Source records
● ● ● ● ●
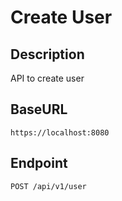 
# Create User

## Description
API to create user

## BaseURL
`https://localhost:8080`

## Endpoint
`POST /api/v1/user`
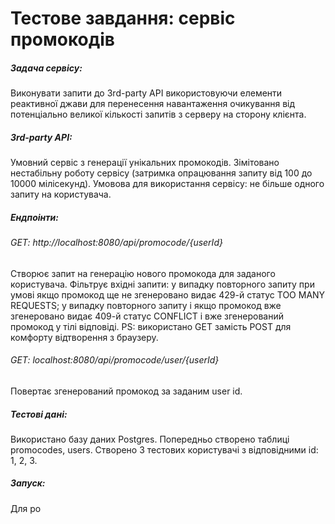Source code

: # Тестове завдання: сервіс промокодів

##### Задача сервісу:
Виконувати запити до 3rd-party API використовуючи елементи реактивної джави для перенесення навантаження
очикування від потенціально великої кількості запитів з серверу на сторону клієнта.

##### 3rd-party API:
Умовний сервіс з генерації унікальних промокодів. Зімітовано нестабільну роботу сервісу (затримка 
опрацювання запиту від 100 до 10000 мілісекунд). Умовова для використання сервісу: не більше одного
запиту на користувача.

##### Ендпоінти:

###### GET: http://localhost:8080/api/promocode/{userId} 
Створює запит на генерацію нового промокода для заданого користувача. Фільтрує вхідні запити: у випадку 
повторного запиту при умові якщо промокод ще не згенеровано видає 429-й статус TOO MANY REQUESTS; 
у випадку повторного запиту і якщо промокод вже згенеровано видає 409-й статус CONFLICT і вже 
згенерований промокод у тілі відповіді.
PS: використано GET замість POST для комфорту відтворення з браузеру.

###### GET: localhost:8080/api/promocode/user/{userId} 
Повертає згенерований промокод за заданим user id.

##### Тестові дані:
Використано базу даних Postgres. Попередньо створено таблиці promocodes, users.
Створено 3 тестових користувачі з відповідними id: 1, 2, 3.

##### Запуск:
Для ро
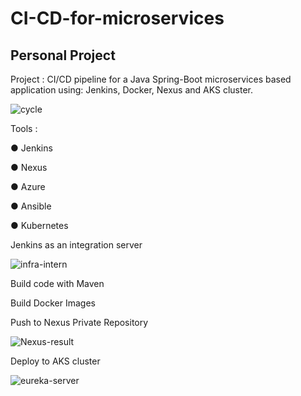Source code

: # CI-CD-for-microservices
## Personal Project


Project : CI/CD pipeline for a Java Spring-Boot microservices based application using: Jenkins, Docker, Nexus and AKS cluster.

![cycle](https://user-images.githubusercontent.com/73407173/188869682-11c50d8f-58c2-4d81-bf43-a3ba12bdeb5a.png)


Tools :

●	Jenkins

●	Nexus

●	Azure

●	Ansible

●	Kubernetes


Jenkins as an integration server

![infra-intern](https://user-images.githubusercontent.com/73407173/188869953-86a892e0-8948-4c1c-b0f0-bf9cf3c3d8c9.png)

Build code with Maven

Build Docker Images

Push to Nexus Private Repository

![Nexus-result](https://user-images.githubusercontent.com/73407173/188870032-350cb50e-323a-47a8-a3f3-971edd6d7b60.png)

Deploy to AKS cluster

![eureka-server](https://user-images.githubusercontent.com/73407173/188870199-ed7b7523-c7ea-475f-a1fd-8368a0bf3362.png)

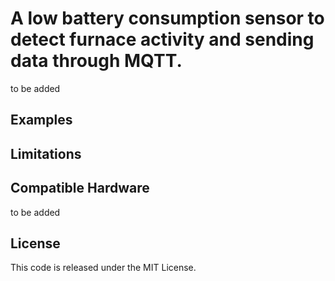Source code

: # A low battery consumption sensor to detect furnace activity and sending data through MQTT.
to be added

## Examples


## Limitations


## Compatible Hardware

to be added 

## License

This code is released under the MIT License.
● ● ● ● ●
**AIM OF THE TASK:**
Reproduce every entry word for word, but omit the pictures.

**SOLVED PROBLEM:**
# Create User

## Description
API to create user

## BaseURL
`https://localhost:8080`

## Endpoint
`POST /api/v1/user`
Source code

: # Тестове завдання: сервіс промокодів

##### Задача сервісу:
Виконувати запити до 3rd-party API використовуючи елементи реактивної джави для перенесення навантаження
очикування від потенціально великої кількості запитів з серверу на сторону клієнта.

##### 3rd-party API:
Умовний сервіс з генерації унікальних промокодів. Зімітовано нестабільну роботу сервісу (затримка 
опрацювання запиту від 100 до 10000 мілісекунд). Умовова для використання сервісу: не більше одного
запиту на користувача.

##### Ендпоінти:

###### GET: http://localhost:8080/api/promocode/{userId} 
Створює запит на генерацію нового промокода для заданого користувача. Фільтрує вхідні запити: у випадку 
повторного запиту при умові якщо промокод ще не згенеровано видає 429-й статус TOO MANY REQUESTS; 
у випадку повторного запиту і якщо промокод вже згенеровано видає 409-й статус CONFLICT і вже 
згенерований промокод у тілі відповіді.
PS: використано GET замість POST для комфорту відтворення з браузеру.

###### GET: localhost:8080/api/promocode/user/{userId} 
Повертає згенерований промокод за заданим user id.

##### Тестові дані:
Використано базу даних Postgres. Попередньо створено таблиці promocodes, users.
Створено 3 тестових користувачі з відповідними id: 1, 2, 3.

##### Запуск:
Для ро
Source code

: # CI-CD-for-microservices
## Personal Project


Project : CI/CD pipeline for a Java Spring-Boot microservices based application using: Jenkins, Docker, Nexus and AKS cluster.

![cycle](https://user-images.githubusercontent.com/73407173/188869682-11c50d8f-58c2-4d81-bf43-a3ba12bdeb5a.png)


Tools :

●	Jenkins

●	Nexus

●	Azure

●	Ansible

●	Kubernetes


Jenkins as an integration server

![infra-intern](https://user-images.githubusercontent.com/73407173/188869953-86a892e0-8948-4c1c-b0f0-bf9cf3c3d8c9.png)

Build code with Maven

Build Docker Images

Push to Nexus Private Repository

![Nexus-result](https://user-images.githubusercontent.com/73407173/188870032-350cb50e-323a-47a8-a3f3-971edd6d7b60.png)

Deploy to AKS cluster

![eureka-server](https://user-images.githubusercontent.com/73407173/188870199-ed7b7523-c7ea-475f-a1fd-8368a0bf3362.png)

Source code

: # A low battery consumption sensor to detect furnace activity and sending data through MQTT.
to be added

## Examples


## Limitations


## Compatible Hardware

to be added 

## License

This code is released under the MIT License.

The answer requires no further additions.